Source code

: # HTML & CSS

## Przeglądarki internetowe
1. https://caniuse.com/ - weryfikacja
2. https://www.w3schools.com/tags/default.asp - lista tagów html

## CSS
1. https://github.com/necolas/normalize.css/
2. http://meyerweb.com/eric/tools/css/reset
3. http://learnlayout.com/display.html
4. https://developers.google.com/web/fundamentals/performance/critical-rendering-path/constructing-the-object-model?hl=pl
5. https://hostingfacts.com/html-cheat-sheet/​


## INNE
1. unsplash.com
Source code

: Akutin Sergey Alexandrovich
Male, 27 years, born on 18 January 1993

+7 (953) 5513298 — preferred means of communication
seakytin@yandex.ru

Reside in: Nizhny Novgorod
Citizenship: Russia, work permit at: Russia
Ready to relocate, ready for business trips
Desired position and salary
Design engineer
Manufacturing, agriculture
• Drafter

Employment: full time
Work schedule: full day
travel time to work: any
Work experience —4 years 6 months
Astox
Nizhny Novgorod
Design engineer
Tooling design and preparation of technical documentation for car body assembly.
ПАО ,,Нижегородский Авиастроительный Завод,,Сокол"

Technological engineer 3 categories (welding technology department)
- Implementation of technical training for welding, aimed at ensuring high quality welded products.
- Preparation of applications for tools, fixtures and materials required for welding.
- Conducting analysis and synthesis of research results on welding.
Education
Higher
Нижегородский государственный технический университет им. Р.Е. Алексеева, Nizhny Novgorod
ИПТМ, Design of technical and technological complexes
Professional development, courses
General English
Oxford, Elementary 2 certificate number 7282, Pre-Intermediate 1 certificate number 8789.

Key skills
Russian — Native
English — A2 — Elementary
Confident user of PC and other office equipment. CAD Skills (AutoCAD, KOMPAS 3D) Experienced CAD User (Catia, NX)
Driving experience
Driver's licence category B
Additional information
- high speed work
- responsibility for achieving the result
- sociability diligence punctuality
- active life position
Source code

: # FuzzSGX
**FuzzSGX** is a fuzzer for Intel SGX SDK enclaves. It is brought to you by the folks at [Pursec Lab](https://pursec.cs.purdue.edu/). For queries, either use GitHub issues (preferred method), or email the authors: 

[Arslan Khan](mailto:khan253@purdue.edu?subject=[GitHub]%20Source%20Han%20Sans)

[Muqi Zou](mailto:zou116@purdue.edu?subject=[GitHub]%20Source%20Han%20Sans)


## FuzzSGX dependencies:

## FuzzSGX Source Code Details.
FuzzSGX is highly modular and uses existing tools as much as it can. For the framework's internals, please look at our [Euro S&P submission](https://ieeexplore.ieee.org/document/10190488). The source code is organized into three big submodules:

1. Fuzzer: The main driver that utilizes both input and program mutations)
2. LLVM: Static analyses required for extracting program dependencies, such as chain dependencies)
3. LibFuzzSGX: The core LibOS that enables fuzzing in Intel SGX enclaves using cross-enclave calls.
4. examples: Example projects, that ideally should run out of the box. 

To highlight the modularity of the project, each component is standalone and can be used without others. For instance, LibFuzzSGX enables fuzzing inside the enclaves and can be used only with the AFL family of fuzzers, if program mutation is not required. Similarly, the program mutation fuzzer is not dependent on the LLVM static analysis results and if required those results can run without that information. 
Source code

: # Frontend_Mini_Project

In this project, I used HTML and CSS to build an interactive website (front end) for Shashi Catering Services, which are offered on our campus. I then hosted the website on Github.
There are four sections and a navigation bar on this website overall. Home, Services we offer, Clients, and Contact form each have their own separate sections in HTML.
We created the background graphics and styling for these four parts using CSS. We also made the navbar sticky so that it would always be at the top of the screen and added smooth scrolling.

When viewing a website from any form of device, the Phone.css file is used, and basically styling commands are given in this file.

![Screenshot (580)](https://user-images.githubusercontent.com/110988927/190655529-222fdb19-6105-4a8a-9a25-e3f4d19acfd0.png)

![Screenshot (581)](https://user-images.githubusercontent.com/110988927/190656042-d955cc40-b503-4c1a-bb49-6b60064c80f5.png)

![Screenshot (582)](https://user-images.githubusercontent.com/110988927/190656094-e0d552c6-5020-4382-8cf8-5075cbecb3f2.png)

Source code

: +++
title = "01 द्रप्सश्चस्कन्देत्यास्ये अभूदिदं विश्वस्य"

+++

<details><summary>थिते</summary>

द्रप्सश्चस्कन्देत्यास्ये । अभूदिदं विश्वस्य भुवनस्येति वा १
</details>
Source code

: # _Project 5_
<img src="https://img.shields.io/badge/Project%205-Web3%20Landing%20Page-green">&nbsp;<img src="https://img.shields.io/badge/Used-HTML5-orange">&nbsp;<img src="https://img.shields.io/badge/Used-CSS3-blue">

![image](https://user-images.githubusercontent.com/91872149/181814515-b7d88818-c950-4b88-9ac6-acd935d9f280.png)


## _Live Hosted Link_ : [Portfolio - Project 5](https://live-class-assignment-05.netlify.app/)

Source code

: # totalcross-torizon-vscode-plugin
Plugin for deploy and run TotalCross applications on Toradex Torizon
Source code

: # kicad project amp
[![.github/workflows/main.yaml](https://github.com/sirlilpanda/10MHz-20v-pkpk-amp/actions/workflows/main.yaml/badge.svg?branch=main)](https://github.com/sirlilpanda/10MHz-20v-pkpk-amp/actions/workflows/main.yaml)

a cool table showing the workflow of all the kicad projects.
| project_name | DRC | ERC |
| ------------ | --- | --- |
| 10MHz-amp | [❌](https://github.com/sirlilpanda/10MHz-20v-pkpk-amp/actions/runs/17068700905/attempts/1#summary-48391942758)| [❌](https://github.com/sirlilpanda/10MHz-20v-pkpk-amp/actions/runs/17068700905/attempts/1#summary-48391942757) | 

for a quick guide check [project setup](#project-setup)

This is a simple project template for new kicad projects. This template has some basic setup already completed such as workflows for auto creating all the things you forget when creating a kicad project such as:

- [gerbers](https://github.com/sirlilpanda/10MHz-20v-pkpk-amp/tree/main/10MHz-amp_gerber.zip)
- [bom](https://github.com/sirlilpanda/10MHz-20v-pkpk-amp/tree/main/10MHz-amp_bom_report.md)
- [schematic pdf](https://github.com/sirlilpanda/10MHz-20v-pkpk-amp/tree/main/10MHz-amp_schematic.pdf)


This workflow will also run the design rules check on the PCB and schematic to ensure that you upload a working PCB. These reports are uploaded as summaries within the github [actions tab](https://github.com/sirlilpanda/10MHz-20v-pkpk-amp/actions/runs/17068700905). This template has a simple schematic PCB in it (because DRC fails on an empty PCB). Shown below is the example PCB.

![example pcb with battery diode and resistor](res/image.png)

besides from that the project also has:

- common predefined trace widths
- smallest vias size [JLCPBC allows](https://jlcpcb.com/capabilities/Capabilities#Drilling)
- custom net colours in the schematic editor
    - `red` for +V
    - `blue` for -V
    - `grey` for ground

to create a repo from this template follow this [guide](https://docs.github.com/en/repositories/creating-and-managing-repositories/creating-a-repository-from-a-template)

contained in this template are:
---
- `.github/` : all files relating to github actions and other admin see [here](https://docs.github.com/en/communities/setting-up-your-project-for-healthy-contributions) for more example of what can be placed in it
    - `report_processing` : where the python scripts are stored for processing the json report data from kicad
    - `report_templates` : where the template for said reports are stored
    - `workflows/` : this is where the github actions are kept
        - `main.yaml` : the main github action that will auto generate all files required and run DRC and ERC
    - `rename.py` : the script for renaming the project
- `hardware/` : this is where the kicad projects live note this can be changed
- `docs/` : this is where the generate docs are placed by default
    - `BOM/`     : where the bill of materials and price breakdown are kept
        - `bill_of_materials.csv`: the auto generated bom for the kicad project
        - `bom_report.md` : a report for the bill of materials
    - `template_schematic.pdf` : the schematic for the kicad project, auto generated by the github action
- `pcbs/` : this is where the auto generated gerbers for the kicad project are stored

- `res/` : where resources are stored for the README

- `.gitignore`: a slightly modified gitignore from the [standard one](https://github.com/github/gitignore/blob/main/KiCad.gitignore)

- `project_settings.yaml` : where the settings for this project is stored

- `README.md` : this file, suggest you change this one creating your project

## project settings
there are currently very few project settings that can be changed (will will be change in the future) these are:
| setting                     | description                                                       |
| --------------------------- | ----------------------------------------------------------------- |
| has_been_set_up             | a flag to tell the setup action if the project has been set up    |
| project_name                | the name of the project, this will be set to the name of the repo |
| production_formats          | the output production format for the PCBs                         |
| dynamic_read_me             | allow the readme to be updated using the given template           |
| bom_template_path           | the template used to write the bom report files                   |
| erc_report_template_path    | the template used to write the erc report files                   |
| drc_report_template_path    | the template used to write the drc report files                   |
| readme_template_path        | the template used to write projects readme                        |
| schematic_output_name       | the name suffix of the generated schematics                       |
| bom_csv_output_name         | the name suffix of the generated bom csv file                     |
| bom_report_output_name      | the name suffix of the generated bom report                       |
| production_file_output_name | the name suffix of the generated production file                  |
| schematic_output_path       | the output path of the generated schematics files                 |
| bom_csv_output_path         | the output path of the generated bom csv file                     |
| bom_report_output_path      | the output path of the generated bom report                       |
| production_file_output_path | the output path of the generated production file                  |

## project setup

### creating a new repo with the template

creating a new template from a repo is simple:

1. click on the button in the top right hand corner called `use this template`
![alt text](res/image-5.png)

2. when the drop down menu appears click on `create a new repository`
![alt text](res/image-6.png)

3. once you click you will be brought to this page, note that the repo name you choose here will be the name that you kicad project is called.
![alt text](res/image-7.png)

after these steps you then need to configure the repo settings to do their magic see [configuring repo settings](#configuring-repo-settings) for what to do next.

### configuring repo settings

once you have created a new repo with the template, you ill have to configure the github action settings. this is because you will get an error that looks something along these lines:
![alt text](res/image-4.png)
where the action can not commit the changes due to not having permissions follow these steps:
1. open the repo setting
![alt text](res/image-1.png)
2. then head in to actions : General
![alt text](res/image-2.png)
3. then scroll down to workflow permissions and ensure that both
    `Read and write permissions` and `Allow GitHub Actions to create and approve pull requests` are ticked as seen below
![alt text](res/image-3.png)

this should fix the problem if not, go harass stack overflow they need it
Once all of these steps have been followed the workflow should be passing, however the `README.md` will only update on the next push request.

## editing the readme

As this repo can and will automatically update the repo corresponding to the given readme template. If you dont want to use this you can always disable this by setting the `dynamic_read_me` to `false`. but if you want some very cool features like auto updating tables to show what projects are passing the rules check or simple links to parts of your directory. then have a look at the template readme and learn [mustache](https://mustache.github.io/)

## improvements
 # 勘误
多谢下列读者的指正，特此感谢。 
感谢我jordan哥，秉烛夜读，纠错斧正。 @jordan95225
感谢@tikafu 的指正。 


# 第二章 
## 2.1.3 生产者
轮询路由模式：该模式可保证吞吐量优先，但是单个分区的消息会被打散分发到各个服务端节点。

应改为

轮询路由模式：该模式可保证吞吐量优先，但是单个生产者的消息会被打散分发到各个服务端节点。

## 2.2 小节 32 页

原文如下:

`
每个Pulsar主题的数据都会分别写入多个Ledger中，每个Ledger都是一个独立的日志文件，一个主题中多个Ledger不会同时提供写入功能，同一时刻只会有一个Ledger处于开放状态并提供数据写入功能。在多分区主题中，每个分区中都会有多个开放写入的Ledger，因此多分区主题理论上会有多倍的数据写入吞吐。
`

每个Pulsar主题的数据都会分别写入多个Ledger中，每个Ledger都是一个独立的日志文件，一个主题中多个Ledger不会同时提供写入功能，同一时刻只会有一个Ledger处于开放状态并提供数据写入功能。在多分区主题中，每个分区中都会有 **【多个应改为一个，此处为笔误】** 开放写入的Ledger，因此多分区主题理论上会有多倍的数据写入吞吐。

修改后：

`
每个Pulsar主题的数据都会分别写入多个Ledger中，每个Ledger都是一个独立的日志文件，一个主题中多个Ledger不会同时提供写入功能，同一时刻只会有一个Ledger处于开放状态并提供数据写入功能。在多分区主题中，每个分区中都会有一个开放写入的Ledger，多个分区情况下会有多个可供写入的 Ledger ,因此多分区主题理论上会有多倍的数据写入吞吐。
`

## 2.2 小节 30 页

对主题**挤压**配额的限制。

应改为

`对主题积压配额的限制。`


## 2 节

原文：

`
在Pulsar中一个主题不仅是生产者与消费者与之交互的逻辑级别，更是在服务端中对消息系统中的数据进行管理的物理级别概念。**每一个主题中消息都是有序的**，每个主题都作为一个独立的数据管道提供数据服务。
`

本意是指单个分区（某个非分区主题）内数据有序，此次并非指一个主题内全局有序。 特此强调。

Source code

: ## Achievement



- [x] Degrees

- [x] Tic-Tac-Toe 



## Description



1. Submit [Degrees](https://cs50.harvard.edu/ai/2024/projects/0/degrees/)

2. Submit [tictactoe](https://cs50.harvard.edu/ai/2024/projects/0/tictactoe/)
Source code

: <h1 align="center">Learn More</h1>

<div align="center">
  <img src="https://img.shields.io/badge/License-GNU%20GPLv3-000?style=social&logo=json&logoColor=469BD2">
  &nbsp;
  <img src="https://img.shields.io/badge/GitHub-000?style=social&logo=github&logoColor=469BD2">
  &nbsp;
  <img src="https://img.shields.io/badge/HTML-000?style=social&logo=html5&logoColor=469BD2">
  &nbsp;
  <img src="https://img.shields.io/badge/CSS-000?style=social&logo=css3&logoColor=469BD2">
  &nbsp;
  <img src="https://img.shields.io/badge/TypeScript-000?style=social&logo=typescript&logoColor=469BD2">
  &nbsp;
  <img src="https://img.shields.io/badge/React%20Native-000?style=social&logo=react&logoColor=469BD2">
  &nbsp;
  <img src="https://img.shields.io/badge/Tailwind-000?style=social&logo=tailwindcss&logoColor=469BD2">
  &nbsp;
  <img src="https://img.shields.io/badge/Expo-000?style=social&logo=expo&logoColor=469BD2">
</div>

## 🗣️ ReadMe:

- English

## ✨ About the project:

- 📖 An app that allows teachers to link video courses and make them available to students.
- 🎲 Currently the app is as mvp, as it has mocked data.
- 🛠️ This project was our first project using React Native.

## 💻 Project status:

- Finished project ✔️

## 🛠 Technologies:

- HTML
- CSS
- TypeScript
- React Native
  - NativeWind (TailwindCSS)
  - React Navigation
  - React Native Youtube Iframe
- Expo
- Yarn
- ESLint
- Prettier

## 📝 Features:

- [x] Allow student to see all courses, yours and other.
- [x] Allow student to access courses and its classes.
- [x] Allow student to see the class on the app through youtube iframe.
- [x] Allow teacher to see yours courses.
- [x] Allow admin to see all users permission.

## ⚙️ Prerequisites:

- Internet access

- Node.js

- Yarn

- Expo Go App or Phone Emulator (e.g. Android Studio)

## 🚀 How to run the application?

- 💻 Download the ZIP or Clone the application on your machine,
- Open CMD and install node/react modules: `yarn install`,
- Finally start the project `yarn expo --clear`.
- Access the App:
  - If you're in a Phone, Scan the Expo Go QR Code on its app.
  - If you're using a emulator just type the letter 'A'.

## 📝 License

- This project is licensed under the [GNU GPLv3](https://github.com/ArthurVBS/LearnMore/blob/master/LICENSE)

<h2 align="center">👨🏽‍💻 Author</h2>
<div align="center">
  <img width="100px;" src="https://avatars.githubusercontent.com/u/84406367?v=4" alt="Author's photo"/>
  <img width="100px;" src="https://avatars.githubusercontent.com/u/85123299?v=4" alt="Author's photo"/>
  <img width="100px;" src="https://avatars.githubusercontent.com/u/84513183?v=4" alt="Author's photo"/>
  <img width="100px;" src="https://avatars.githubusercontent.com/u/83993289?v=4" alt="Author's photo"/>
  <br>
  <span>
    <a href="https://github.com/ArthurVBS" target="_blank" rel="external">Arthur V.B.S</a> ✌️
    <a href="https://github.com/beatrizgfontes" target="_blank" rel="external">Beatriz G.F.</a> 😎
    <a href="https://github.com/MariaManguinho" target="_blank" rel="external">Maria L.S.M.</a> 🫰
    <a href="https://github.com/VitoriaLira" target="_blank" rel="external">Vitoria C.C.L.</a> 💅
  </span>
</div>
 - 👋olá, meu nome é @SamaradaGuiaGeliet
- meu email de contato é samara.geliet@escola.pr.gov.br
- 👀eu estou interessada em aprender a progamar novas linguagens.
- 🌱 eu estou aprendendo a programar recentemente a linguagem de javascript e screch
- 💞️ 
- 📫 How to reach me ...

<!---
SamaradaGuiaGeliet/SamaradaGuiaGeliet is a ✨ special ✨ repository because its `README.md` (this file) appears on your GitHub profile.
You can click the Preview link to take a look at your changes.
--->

----------------

Show each line of the material holding "parts".

- _REPLY_:
We created the background graphics and styling for these four parts using CSS. We also made the navbar sticky so that it would always be at the top of the screen and added smooth scrolling.
As this repo can and will automatically update the repo corresponding to the given readme template. If you dont want to use this you can always disable this by setting the `dynamic_read_me` to `false`. but if you want some very cool features like auto updating tables to show what projects are passing the rules check or simple links to parts of your directory. then have a look at the template readme and learn [mustache](https://mustache.github.io/)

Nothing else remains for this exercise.